Task item
Send every record back word for word.
===
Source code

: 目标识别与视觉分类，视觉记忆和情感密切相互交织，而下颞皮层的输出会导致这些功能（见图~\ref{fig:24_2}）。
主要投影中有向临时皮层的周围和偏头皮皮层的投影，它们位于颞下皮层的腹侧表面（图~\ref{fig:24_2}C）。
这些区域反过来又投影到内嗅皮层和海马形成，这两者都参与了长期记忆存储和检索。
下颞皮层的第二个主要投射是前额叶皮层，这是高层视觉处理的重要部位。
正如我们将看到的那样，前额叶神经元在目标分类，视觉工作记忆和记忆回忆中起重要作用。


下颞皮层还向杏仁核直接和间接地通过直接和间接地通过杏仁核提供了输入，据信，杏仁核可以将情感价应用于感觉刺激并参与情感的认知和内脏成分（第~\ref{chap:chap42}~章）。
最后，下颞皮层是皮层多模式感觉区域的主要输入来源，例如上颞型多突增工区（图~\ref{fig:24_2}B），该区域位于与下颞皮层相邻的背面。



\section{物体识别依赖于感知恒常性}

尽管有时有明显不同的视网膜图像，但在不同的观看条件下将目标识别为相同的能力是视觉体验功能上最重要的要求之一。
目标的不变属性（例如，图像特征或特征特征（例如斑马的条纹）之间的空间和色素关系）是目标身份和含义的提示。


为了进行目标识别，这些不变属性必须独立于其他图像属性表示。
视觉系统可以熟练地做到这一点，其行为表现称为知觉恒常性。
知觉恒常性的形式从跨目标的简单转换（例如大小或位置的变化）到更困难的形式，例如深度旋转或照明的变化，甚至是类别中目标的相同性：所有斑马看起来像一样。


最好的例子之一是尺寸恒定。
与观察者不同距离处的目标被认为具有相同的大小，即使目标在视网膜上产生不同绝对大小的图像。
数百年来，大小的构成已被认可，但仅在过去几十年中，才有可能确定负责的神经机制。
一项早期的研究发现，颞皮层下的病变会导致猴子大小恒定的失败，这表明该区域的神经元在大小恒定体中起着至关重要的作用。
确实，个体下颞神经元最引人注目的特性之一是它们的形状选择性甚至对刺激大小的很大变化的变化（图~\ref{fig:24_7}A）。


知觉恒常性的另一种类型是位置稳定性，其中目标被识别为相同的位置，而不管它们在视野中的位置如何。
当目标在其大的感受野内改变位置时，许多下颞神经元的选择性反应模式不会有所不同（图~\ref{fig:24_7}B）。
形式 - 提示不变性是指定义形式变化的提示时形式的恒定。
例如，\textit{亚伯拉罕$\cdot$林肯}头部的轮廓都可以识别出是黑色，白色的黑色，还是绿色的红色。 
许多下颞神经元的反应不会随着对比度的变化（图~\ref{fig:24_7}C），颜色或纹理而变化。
===
Reply
Source code

: 目标识别与视觉分类，视觉记忆和情感密切相互交织，而下颞皮层的输出会导致这些功能（见图~\ref{fig:24_2}）。
主要投影中有向临时皮层的周围和偏头皮皮层的投影，它们位于颞下皮层的腹侧表面（图~\ref{fig:24_2}C）。
这些区域反过来又投影到内嗅皮层和海马形成，这两者都参与了长期记忆存储和检索。
下颞皮层的第二个主要投射是前额叶皮层，这是高层视觉处理的重要部位。
正如我们将看到的那样，前额叶神经元在目标分类，视觉工作记忆和记忆回忆中起重要作用。


下颞皮层还向杏仁核直接和间接地通过直接和间接地通过杏仁核提供了输入，据信，杏仁核可以将情感价应用于感觉刺激并参与情感的认知和内脏成分（第~\ref{chap:chap42}~章）。
最后，下颞皮层是皮层多模式感觉区域的主要输入来源，例如上颞型多突增工区（图~\ref{fig:24_2}B），该区域位于与下颞皮层相邻的背面。



\section{物体识别依赖于感知恒常性}

尽管有时有明显不同的视网膜图像，但在不同的观看条件下将目标识别为相同的能力是视觉体验功能上最重要的要求之一。
目标的不变属性（例如，图像特征或特征特征（例如斑马的条纹）之间的空间和色素关系）是目标身份和含义的提示。


为了进行目标识别，这些不变属性必须独立于其他图像属性表示。
视觉系统可以熟练地做到这一点，其行为表现称为知觉恒常性。
知觉恒常性的形式从跨目标的简单转换（例如大小或位置的变化）到更困难的形式，例如深度旋转或照明的变化，甚至是类别中目标的相同性：所有斑马看起来像一样。


最好的例子之一是尺寸恒定。
与观察者不同距离处的目标被认为具有相同的大小，即使目标在视网膜上产生不同绝对大小的图像。
数百年来，大小的构成已被认可，但仅在过去几十年中，才有可能确定负责的神经机制。
一项早期的研究发现，颞皮层下的病变会导致猴子大小恒定的失败，这表明该区域的神经元在大小恒定体中起着至关重要的作用。
确实，个体下颞神经元最引人注目的特性之一是它们的形状选择性甚至对刺激大小的很大变化的变化（图~\ref{fig:24_7}A）。


知觉恒常性的另一种类型是位置稳定性，其中目标被识别为相同的位置，而不管它们在视野中的位置如何。
当目标在其大的感受野内改变位置时，许多下颞神经元的选择性反应模式不会有所不同（图~\ref{fig:24_7}B）。
形式 - 提示不变性是指定义形式变化的提示时形式的恒定。
例如，\textit{亚伯拉罕$\cdot$林肯}头部的轮廓都可以识别出是黑色，白色的黑色，还是绿色的红色。 
许多下颞神经元的反应不会随着对比度的变化（图~\ref{fig:24_7}C），颜色或纹理而变化。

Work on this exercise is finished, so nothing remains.